In Alastair Reynold's Century Rain, Casablanca-ish similarities abound. Dialog such as
"stick my neck out" (page 116), "the beginning of a beautiful friendship" (page 457) and "We'll always have Paris" (page 496)
are clear references to the film noir classic, most probably to invoke a direct comparison of Floyd and Auger, the story's protagonists to Bogart and Bergman.

The story's love triangle, the lifelike characters whom exude multi-dimensionality, make this book stand apart from your typical space opera, the like of which so often contain the hackneyed panel of shallow caricatures. You can practically sense the murkiness of the cigarette smoke in this sci-fi turned silver screen whodunit?.
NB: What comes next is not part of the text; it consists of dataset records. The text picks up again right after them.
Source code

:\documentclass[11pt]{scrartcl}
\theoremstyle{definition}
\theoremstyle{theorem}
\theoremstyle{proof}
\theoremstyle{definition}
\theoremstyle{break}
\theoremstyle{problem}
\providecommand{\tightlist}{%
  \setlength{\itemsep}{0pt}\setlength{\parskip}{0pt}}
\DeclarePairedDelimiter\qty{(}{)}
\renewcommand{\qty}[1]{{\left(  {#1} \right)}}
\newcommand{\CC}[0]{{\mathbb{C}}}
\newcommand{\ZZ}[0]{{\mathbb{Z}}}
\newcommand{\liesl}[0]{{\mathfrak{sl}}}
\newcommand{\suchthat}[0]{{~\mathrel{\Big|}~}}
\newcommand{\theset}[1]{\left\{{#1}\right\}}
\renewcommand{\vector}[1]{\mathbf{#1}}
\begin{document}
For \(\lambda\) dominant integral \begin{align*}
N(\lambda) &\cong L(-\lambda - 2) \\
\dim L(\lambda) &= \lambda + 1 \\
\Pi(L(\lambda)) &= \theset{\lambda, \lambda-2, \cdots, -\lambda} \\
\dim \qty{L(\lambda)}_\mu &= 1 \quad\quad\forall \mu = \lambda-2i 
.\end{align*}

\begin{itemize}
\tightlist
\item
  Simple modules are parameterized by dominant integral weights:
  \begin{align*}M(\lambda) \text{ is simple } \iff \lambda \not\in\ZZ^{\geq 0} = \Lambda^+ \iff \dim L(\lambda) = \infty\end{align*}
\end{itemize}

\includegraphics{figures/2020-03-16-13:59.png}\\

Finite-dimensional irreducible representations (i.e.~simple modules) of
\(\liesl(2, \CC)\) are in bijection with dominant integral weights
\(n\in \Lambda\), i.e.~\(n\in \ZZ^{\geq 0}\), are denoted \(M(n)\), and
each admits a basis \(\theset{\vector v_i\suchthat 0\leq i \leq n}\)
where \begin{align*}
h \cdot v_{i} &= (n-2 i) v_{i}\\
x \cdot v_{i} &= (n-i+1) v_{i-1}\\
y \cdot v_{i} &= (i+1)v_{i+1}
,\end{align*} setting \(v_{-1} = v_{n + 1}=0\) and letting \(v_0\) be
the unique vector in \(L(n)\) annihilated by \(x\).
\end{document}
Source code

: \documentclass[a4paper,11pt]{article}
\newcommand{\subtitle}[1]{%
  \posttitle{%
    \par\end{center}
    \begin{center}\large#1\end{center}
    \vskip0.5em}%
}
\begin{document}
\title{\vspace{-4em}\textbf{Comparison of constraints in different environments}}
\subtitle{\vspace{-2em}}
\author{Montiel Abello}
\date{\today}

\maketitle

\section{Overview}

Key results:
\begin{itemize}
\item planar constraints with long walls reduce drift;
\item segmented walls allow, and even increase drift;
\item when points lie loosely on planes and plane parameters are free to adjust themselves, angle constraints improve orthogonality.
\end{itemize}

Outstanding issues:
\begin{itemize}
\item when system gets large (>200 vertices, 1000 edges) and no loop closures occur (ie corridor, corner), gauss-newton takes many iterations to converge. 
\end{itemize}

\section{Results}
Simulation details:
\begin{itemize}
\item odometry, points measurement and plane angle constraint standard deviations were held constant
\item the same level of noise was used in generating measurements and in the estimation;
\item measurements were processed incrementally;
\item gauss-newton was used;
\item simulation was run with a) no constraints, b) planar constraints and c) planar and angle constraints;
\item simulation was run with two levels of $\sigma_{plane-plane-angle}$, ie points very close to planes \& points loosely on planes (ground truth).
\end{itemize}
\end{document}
A rather shallow reference though is the story's human faction known as the "Slashers", an allusion any /.'er worth his salt has got to be brain dead to miss.

Robert A. Heinlein's Time Enough for Love is loaded, yes, loaded with semi-esoteric concepts, intimately familiar to Austrians or other studied libertarians. Perhaps its not what you would call jocular material, but I still appreciated those juicy bits with a suppressed chuckle of amusement.
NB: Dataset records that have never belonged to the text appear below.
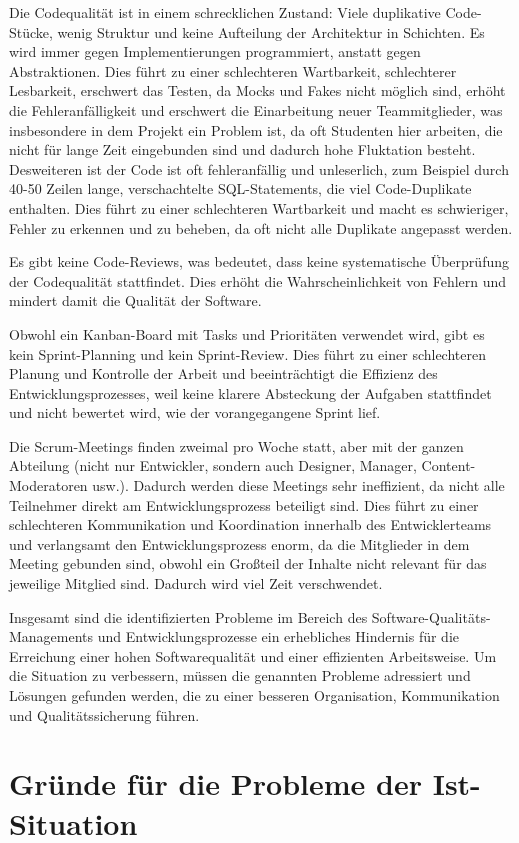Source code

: Die Codequalität ist in einem schrecklichen Zustand: Viele duplikative Code-Stücke, 
wenig Struktur und keine Aufteilung der Architektur in Schichten. 
Es wird immer gegen Implementierungen programmiert, anstatt gegen Abstraktionen. 
Dies führt zu einer schlechteren Wartbarkeit, schlechterer Lesbarkeit, 
erschwert das Testen, da Mocks und Fakes nicht möglich sind,  
erhöht die Fehleranfälligkeit und erschwert die Einarbeitung neuer Teammitglieder, 
was insbesondere in dem Projekt ein Problem ist, da oft Studenten hier arbeiten, 
die nicht für lange Zeit eingebunden sind und dadurch hohe Fluktation besteht. \\
Desweiteren ist der Code ist oft fehleranfällig und unleserlich, 
zum Beispiel durch 40-50 Zeilen lange, 
verschachtelte SQL-Statements, die viel Code-Duplikate enthalten. 
Dies führt zu einer schlechteren Wartbarkeit und macht es schwieriger, 
Fehler zu erkennen und zu beheben, da oft nicht alle Duplikate angepasst werden.

Es gibt keine Code-Reviews, was bedeutet, dass keine systematische Überprüfung der Codequalität 
stattfindet. Dies erhöht die Wahrscheinlichkeit von Fehlern und mindert damit die Qualität der Software.

Obwohl ein Kanban-Board mit Tasks und Prioritäten verwendet wird, 
gibt es kein Sprint-Planning und kein Sprint-Review. 
Dies führt zu einer schlechteren Planung und Kontrolle der Arbeit 
und beeinträchtigt die Effizienz des Entwicklungsprozesses, weil keine klarere Absteckung der 
Aufgaben stattfindet und nicht bewertet wird, wie der vorangegangene Sprint lief.

Die Scrum-Meetings finden zweimal pro Woche statt, 
aber mit der ganzen Abteilung (nicht nur Entwickler, sondern auch Designer, Manager, Content-Moderatoren usw.). 
Dadurch werden diese Meetings sehr ineffizient, 
da nicht alle Teilnehmer direkt am Entwicklungsprozess beteiligt sind. 
Dies führt zu einer schlechteren Kommunikation und Koordination innerhalb des Entwicklerteams 
und verlangsamt den Entwicklungsprozess enorm, da die Mitglieder in dem Meeting gebunden sind, 
obwohl ein Großteil der Inhalte nicht relevant für das jeweilige Mitglied sind. 
Dadurch wird viel Zeit verschwendet.

Insgesamt sind die identifizierten Probleme im Bereich des Software-Qualitäts-Managements
und Entwicklungsprozesse ein erhebliches Hindernis für die Erreichung einer 
hohen Softwarequalität und einer effizienten Arbeitsweise. Um die Situation zu verbessern, 
müssen die genannten Probleme adressiert und Lösungen gefunden werden, 
die zu einer besseren Organisation, Kommunikation und Qualitätssicherung führen.

\section{Gründe für die Probleme der Ist-Situation}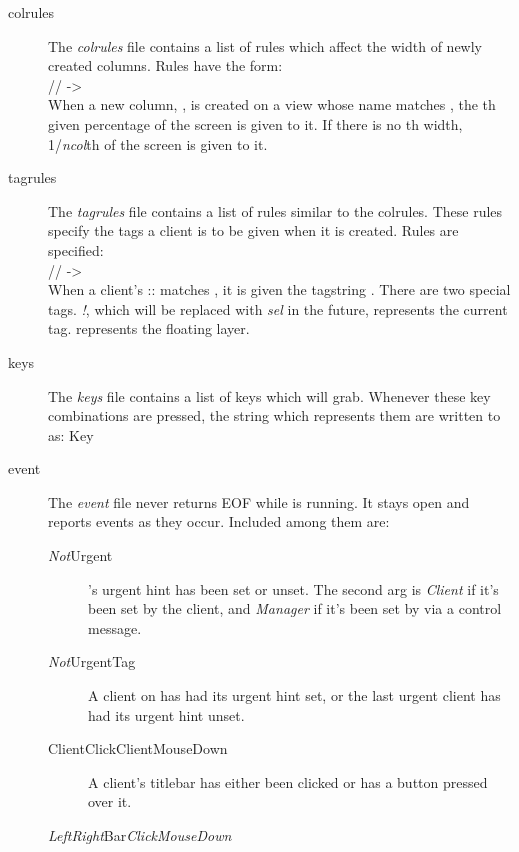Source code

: \begin{description}
\item[colrules] The \emph{colrules} file contains a list of
	rules which affect the width of newly created columns.
	Rules have the form: \\ \SP %
	\MANbr
	\SP\SP // ->  \\ \SP
	\MANbr
	When a new column, , is created on a view whose
	name matches , the th given
	 percentage of the screen is given to it. If
	there is no th width, 1/\emph{ncol}th of the
	screen is given to it.
\item[tagrules] The \emph{tagrules} file contains a list of
	rules similar to the colrules. These rules specify 
	the tags a client is to be given when it is created.
	Rules are specified: \\ \SP
	\MANbr
	\SP\SP // ->  \\ \SP
	\MANbr
	When a client's ::
	matches , it is given the tagstring
	. There are two special tags. \emph{!}, which
	will be replaced with \emph{sel} in the future,
	represents the current tag. \emph{\Circum} represents the
	floating layer.
\item[keys] The \emph{keys} file contains a list of keys which
	 will grab. Whenever these key combinations
	are pressed, the string which represents them are
	written to  as: Key 
\item[event] The \emph{event} file never returns EOF while
	 is running. It stays open and reports events
	as they occur. Included among them are:
	\begin{description}
	\item[\emph{Not}Urgent  ]
		's urgent hint has been set or
		unset. The second arg is \emph{Client} if it's
		been set by the client, and \emph{Manager} if
		it's been set by  via a control
		message.
	\item[\emph{Not}UrgentTag  ]
		A client on  has had its urgent hint
		set, or the last urgent client has had its
		urgent hint unset.
	\item[ClientClick\Bar ClientMouseDown  ]
		A client's titlebar has either been clicked or
		has a button pressed over it.
	\item[\emph{Left\Bar Right}Bar\emph{Click\Bar MouseDown}  ]

\end{description}
\end{description}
Lazarus Long, the main character, is one part John Galt, one part Ragnar Danneskjold, and three parts a lecherous, licentious, and lascivious old man. I'm pretty sure I've seen it written somewhere that Heinlein identified himself with this character's espoused ideologies; methodological and egotistical individualism, vigilante/private justice, and -- catch your breath -- liberal usage of the reproductive organs with others, including one's immediate family, animals, and even his own clone. (For further reading of Heinlein's views on sexual taboos, see Stranger in a Strange Land, The Moon is a Harsh Mistress, or I Will Fear No Evil. Especially the latter book.)

Observe some choice dialogue:
"I don't feel well, yet I can't die. So I'm stuck between the suicide switch and giving in for the full treatment... the donkey that starved between two piles of hay."
Buridan's Ass-- page 14.

"Ernie, where is the money?
"What money duke?"

"'What money??!' Why these account books show that you've taken in thousands and thousands of dollars. Your own trading post shows a balance of nearly a million. And I know you've been collecting mortgage payments on three or four dozen farms -- and haven't loaned hardly anything for a year or more. That's been one of the major complaints, Ernie, why the selectmen just had to act -- all that money going into the bank and none coming out. Money scarce everywhere. So where's the money, man?"

"I burned it" Gibbons answered cheerfully.
"What?"

"Certainly. It was piling up and getting too bulky. I didn't dare keep it outside the safe even though we don't have much theft here -- if somebody stole it, it could ruin me. So far the past three years, as money came into the bank, I've been burning it. To keep it safe"

"Good God!"
"What's the trouble, Duke. It's just wastepaper"
"'Wastepaper? It's money "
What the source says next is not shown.